START Record extracts

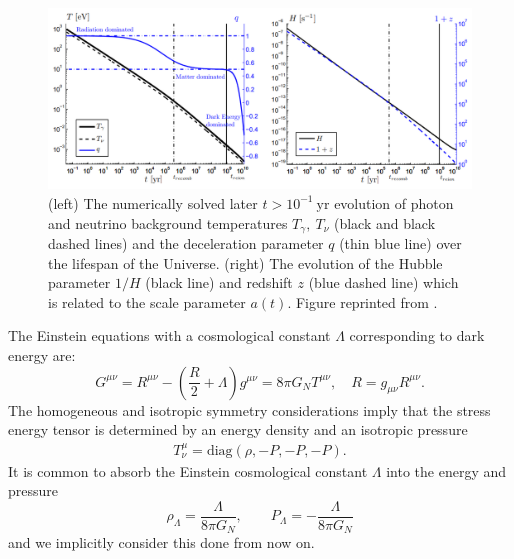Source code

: \documentclass[universe,article,submit,moreauthors,pdftex,a4paper]{Definitions/mdpi}
\newcommand{\beqn}{\begin{equation}}
\newcommand{\eeqn}{\end{equation}}
\begin{document}
\begin{figure}[ht]
  \centering
  \includegraphics[width=\textwidth]{./plots/deceleration_evolution}
  \caption{ (left) The numerically solved later $t>10^{-1}\ \mathrm{yr}$ evolution of photon and neutrino background temperatures $T_{\gamma},\ T_{\nu}$ (black and black dashed lines) and the deceleration parameter $q$ (thin blue line) over the lifespan of the Universe. (right) The evolution of the Hubble parameter $1/H$ (black line) and redshift $z$ (blue dashed line) which is related to the scale parameter $a(t)$. Figure reprinted from \cite{Rafelski:2013yka}.}
  \label{deceleration_evolution} 
\end{figure}

The Einstein equations with a cosmological constant $\Lambda$ corresponding to dark energy are:
\beqn\label{Einstein}
G^{\mu\nu}=R^{\mu\nu}-\left(\frac R 2 +\Lambda\right) g^{\mu\nu}=8\pi G_N T^{\mu\nu},  
\quad R= g_{\mu\nu}R^{\mu\nu}.
\eeqn
The homogeneous and isotropic symmetry considerations imply that the stress energy tensor is determined by an energy density and an isotropic pressure
\begin{align}
 T^\mu_\nu =\mathrm{diag}(\rho, -P, -P, -P).
\end{align}
It is common to absorb the Einstein cosmological constant $\Lambda$ into the energy and pressure
\beqn\label{EpsLam}
\rho_\Lambda=\frac{\Lambda}{8\pi G_N}, \qquad P_\Lambda=-\frac{\Lambda}{8\pi G_N}
\eeqn
and we implicitly consider this done from now on.
\end{document}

END Record extracts

Keep the pictures out, and write out the rest of the data above word for word.

Written reply =>
Source code

: \documentclass[universe,article,submit,moreauthors,pdftex,a4paper]{Definitions/mdpi}
\newcommand{\beqn}{\begin{equation}}
\newcommand{\eeqn}{\end{equation}}
\begin{document}
\begin{figure}[ht]
  \centering
  \includegraphics[width=\textwidth]{./plots/deceleration_evolution}
  \caption{ (left) The numerically solved later $t>10^{-1}\ \mathrm{yr}$ evolution of photon and neutrino background temperatures $T_{\gamma},\ T_{\nu}$ (black and black dashed lines) and the deceleration parameter $q$ (thin blue line) over the lifespan of the Universe. (right) The evolution of the Hubble parameter $1/H$ (black line) and redshift $z$ (blue dashed line) which is related to the scale parameter $a(t)$. Figure reprinted from \cite{Rafelski:2013yka}.}
  \label{deceleration_evolution} 
\end{figure}

The Einstein equations with a cosmological constant $\Lambda$ corresponding to dark energy are:
\beqn\label{Einstein}
G^{\mu\nu}=R^{\mu\nu}-\left(\frac R 2 +\Lambda\right) g^{\mu\nu}=8\pi G_N T^{\mu\nu},  
\quad R= g_{\mu\nu}R^{\mu\nu}.
\eeqn
The homogeneous and isotropic symmetry considerations imply that the stress energy tensor is determined by an energy density and an isotropic pressure
\begin{align}
 T^\mu_\nu =\mathrm{diag}(\rho, -P, -P, -P).
\end{align}
It is common to absorb the Einstein cosmological constant $\Lambda$ into the energy and pressure
\beqn\label{EpsLam}
\rho_\Lambda=\frac{\Lambda}{8\pi G_N}, \qquad P_\Lambda=-\frac{\Lambda}{8\pi G_N}
\eeqn
and we implicitly consider this done from now on.
\end{document}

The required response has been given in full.